• _Brief_
Write the entries below out again exactly; any picture in them stays out.

++++++++++++++++++++

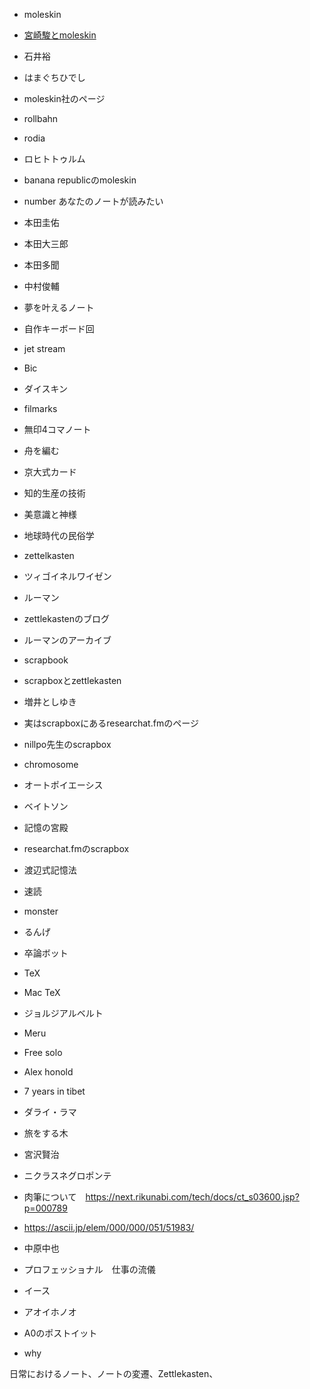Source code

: - moleskin
- [宮崎駿とmoleskin](https://twitter.com/machizo3000/status/797820597552021504)
- 石井裕
- はまぐちひでし
- moleskin社のページ
- rollbahn
- rodia
- ロヒトトゥルム
- banana republicのmoleskin
- number あなたのノートが読みたい
- 本田圭佑
- 本田大三郎
- 本田多聞
- 中村俊輔
- 夢を叶えるノート
- 自作キーボード回
- jet stream
- Bic
- ダイスキン
- filmarks
- 無印4コマノート
- 舟を編む
- 京大式カード
- 知的生産の技術
- 美意識と神様
- 地球時代の民俗学
- zettelkasten
- ツィゴイネルワイゼン
- ルーマン 
- zettlekastenのブログ
- ルーマンのアーカイブ
- scrapbook
- scrapboxとzettlekasten
- 増井としゆき
- 実はscrapboxにあるresearchat.fmのページ
- nillpo先生のscrapbox
- chromosome
- オートポイエーシス
- ベイトソン
- 記憶の宮殿
- researchat.fmのscrapbox
- 渡辺式記憶法
- 速読
- monster
- るんげ
- 卒論ボット
- TeX
- Mac TeX
- ジョルジアルベルト
- Meru
- Free solo
- Alex honold
- 7 years in tibet
- ダライ・ラマ
- 旅をする木
- 宮沢賢治
- ニクラスネグロポンテ
- 肉筆について　https://next.rikunabi.com/tech/docs/ct_s03600.jsp?p=000789
- https://ascii.jp/elem/000/000/051/51983/
- 中原中也

- プロフェッショナル　仕事の流儀
- イース
- アオイホノオ
- A0のポストイット
- why

日常におけるノート、ノートの変遷、Zettlekasten、
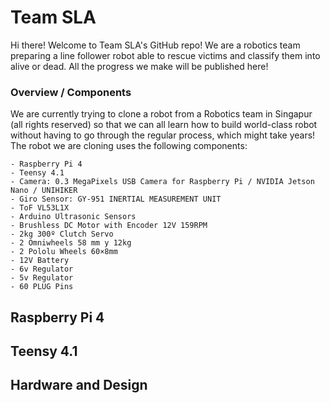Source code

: # Team SLA
Hi there! Welcome to Team SLA's GitHub repo! We are a robotics team preparing a line follower robot able to rescue victims and classify them into alive or dead. All the progress we make will be published here!
### Overview / Components
We are currently trying to clone a robot from a Robotics team in Singapur (all rights reserved) so that we can all learn how to build world-class robot without having to go through the regular process, which might take years!
The robot we are cloning uses the following components:

    - Raspberry Pi 4
    - Teensy 4.1
    - Camera: 0.3 MegaPixels USB Camera for Raspberry Pi / NVIDIA Jetson Nano / UNIHIKER
    - Giro Sensor: GY-951 INERTIAL MEASUREMENT UNIT
    - ToF VL53L1X
    - Arduino Ultrasonic Sensors
    - Brushless DC Motor with Encoder 12V 159RPM
    - 2kg 300º Clutch Servo
    - 2 Omniwheels 58 mm y 12kg
    - 2 Pololu Wheels 60×8mm
    - 12V Battery
    - 6v Regulator
    - 5v Regulator
    - 60 PLUG Pins
  
## Raspberry Pi 4

## Teensy 4.1

## Hardware and Design
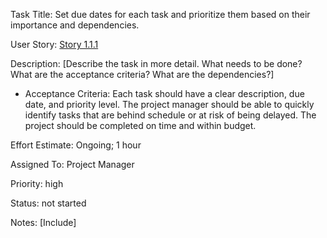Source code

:  Task Title: Set due dates for each task and prioritize them based on their importance and dependencies.

User Story: [Story 1.1.1](../../stories/story_1.1.1.md)

Description: [Describe the task in more detail. What needs to be done? What are the acceptance criteria? What are the dependencies?]
* Acceptance Criteria: Each task should have a clear description, due date, and priority level. The project manager should be able to quickly identify tasks that are behind schedule or at risk of being delayed. The project should be completed on time and within budget.

Effort Estimate: Ongoing; 1 hour

Assigned To: Project Manager

Priority: high

Status: not started

Notes: [Include]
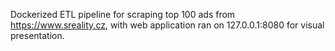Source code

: 
Dockerized ETL pipeline for scraping top 100 ads from https://www.sreality.cz, with web application ran on 127.0.0.1:8080 for visual presentation.
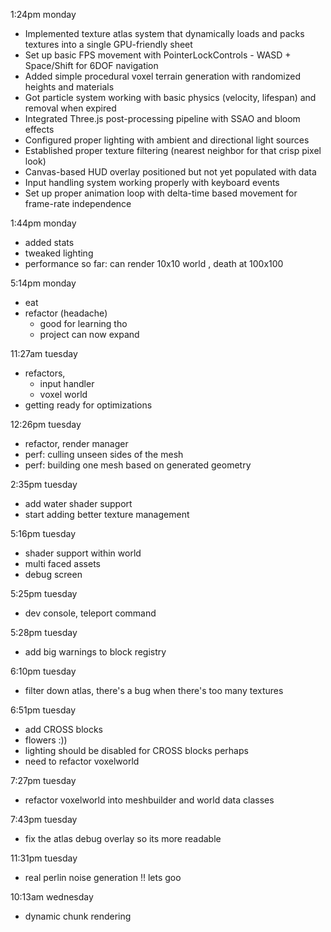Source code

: 1:24pm monday

- Implemented texture atlas system that dynamically loads and packs textures into a single GPU-friendly sheet
- Set up basic FPS movement with PointerLockControls - WASD + Space/Shift for 6DOF navigation
- Added simple procedural voxel terrain generation with randomized heights and materials
- Got particle system working with basic physics (velocity, lifespan) and removal when expired
- Integrated Three.js post-processing pipeline with SSAO and bloom effects
- Configured proper lighting with ambient and directional light sources
- Established proper texture filtering (nearest neighbor for that crisp pixel look)
- Canvas-based HUD overlay positioned but not yet populated with data
- Input handling system working properly with keyboard events
- Set up proper animation loop with delta-time based movement for frame-rate independence

1:44pm monday
- added stats
- tweaked lighting
- performance so far: can render 10x10 world , death at 100x100

5:14pm monday
- eat 
- refactor (headache) 
  - good for learning tho
  - project can now expand

11:27am tuesday
- refactors, 
  - input handler
  - voxel world
- getting ready for optimizations

12:26pm tuesday
- refactor, render manager
- perf: culling unseen sides of the mesh
- perf: building one mesh based on generated geometry

2:35pm tuesday
- add water shader support
- start adding better texture management 

5:16pm tuesday
- shader support within world
- multi faced assets
- debug screen

5:25pm tuesday
- dev console, teleport command

5:28pm tuesday
- add big warnings to block registry

6:10pm tuesday
- filter down atlas, there's a bug when there's too many textures

6:51pm tuesday
- add CROSS blocks
- flowers :)) 
- lighting should be disabled for CROSS blocks perhaps
- need to refactor voxelworld

7:27pm tuesday
- refactor voxelworld into meshbuilder and world data classes

7:43pm tuesday
- fix the atlas debug overlay so its more readable

11:31pm tuesday
- real perlin noise generation !! lets goo

10:13am wednesday
- dynamic chunk rendering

++++++++++++++++++++

• _Task answer_
Source code

: - moleskin
- [宮崎駿とmoleskin](https://twitter.com/machizo3000/status/797820597552021504)
- 石井裕
- はまぐちひでし
- moleskin社のページ
- rollbahn
- rodia
- ロヒトトゥルム
- banana republicのmoleskin
- number あなたのノートが読みたい
- 本田圭佑
- 本田大三郎
- 本田多聞
- 中村俊輔
- 夢を叶えるノート
- 自作キーボード回
- jet stream
- Bic
- ダイスキン
- filmarks
- 無印4コマノート
- 舟を編む
- 京大式カード
- 知的生産の技術
- 美意識と神様
- 地球時代の民俗学
- zettelkasten
- ツィゴイネルワイゼン
- ルーマン 
- zettlekastenのブログ
- ルーマンのアーカイブ
- scrapbook
- scrapboxとzettlekasten
- 増井としゆき
- 実はscrapboxにあるresearchat.fmのページ
- nillpo先生のscrapbox
- chromosome
- オートポイエーシス
- ベイトソン
- 記憶の宮殿
- researchat.fmのscrapbox
- 渡辺式記憶法
- 速読
- monster
- るんげ
- 卒論ボット
- TeX
- Mac TeX
- ジョルジアルベルト
- Meru
- Free solo
- Alex honold
- 7 years in tibet
- ダライ・ラマ
- 旅をする木
- 宮沢賢治
- ニクラスネグロポンテ
- 肉筆について　https://next.rikunabi.com/tech/docs/ct_s03600.jsp?p=000789
- https://ascii.jp/elem/000/000/051/51983/
- 中原中也

- プロフェッショナル　仕事の流儀
- イース
- アオイホノオ
- A0のポストイット
- why

日常におけるノート、ノートの変遷、Zettlekasten、
Source code

: # Team SLA
Hi there! Welcome to Team SLA's GitHub repo! We are a robotics team preparing a line follower robot able to rescue victims and classify them into alive or dead. All the progress we make will be published here!
### Overview / Components
We are currently trying to clone a robot from a Robotics team in Singapur (all rights reserved) so that we can all learn how to build world-class robot without having to go through the regular process, which might take years!
The robot we are cloning uses the following components:

    - Raspberry Pi 4
    - Teensy 4.1
    - Camera: 0.3 MegaPixels USB Camera for Raspberry Pi / NVIDIA Jetson Nano / UNIHIKER
    - Giro Sensor: GY-951 INERTIAL MEASUREMENT UNIT
    - ToF VL53L1X
    - Arduino Ultrasonic Sensors
    - Brushless DC Motor with Encoder 12V 159RPM
    - 2kg 300º Clutch Servo
    - 2 Omniwheels 58 mm y 12kg
    - 2 Pololu Wheels 60×8mm
    - 12V Battery
    - 6v Regulator
    - 5v Regulator
    - 60 PLUG Pins
  
## Raspberry Pi 4

## Teensy 4.1

## Hardware and Design
Source code

:  Task Title: Set due dates for each task and prioritize them based on their importance and dependencies.

User Story: [Story 1.1.1](../../stories/story_1.1.1.md)

Description: [Describe the task in more detail. What needs to be done? What are the acceptance criteria? What are the dependencies?]
* Acceptance Criteria: Each task should have a clear description, due date, and priority level. The project manager should be able to quickly identify tasks that are behind schedule or at risk of being delayed. The project should be completed on time and within budget.

Effort Estimate: Ongoing; 1 hour

Assigned To: Project Manager

Priority: high

Status: not started

Notes: [Include]
Source code

: 
Dockerized ETL pipeline for scraping top 100 ads from https://www.sreality.cz, with web application ran on 127.0.0.1:8080 for visual presentation.
Source code

: 1:24pm monday

- Implemented texture atlas system that dynamically loads and packs textures into a single GPU-friendly sheet
- Set up basic FPS movement with PointerLockControls - WASD + Space/Shift for 6DOF navigation
- Added simple procedural voxel terrain generation with randomized heights and materials
- Got particle system working with basic physics (velocity, lifespan) and removal when expired
- Integrated Three.js post-processing pipeline with SSAO and bloom effects
- Configured proper lighting with ambient and directional light sources
- Established proper texture filtering (nearest neighbor for that crisp pixel look)
- Canvas-based HUD overlay positioned but not yet populated with data
- Input handling system working properly with keyboard events
- Set up proper animation loop with delta-time based movement for frame-rate independence

1:44pm monday
- added stats
- tweaked lighting
- performance so far: can render 10x10 world , death at 100x100

5:14pm monday
- eat 
- refactor (headache) 
  - good for learning tho
  - project can now expand

11:27am tuesday
- refactors, 
  - input handler
  - voxel world
- getting ready for optimizations

12:26pm tuesday
- refactor, render manager
- perf: culling unseen sides of the mesh
- perf: building one mesh based on generated geometry

2:35pm tuesday
- add water shader support
- start adding better texture management 

5:16pm tuesday
- shader support within world
- multi faced assets
- debug screen

5:25pm tuesday
- dev console, teleport command

5:28pm tuesday
- add big warnings to block registry

6:10pm tuesday
- filter down atlas, there's a bug when there's too many textures

6:51pm tuesday
- add CROSS blocks
- flowers :)) 
- lighting should be disabled for CROSS blocks perhaps
- need to refactor voxelworld

7:27pm tuesday
- refactor voxelworld into meshbuilder and world data classes

7:43pm tuesday
- fix the atlas debug overlay so its more readable

11:31pm tuesday
- real perlin noise generation !! lets goo

10:13am wednesday
- dynamic chunk rendering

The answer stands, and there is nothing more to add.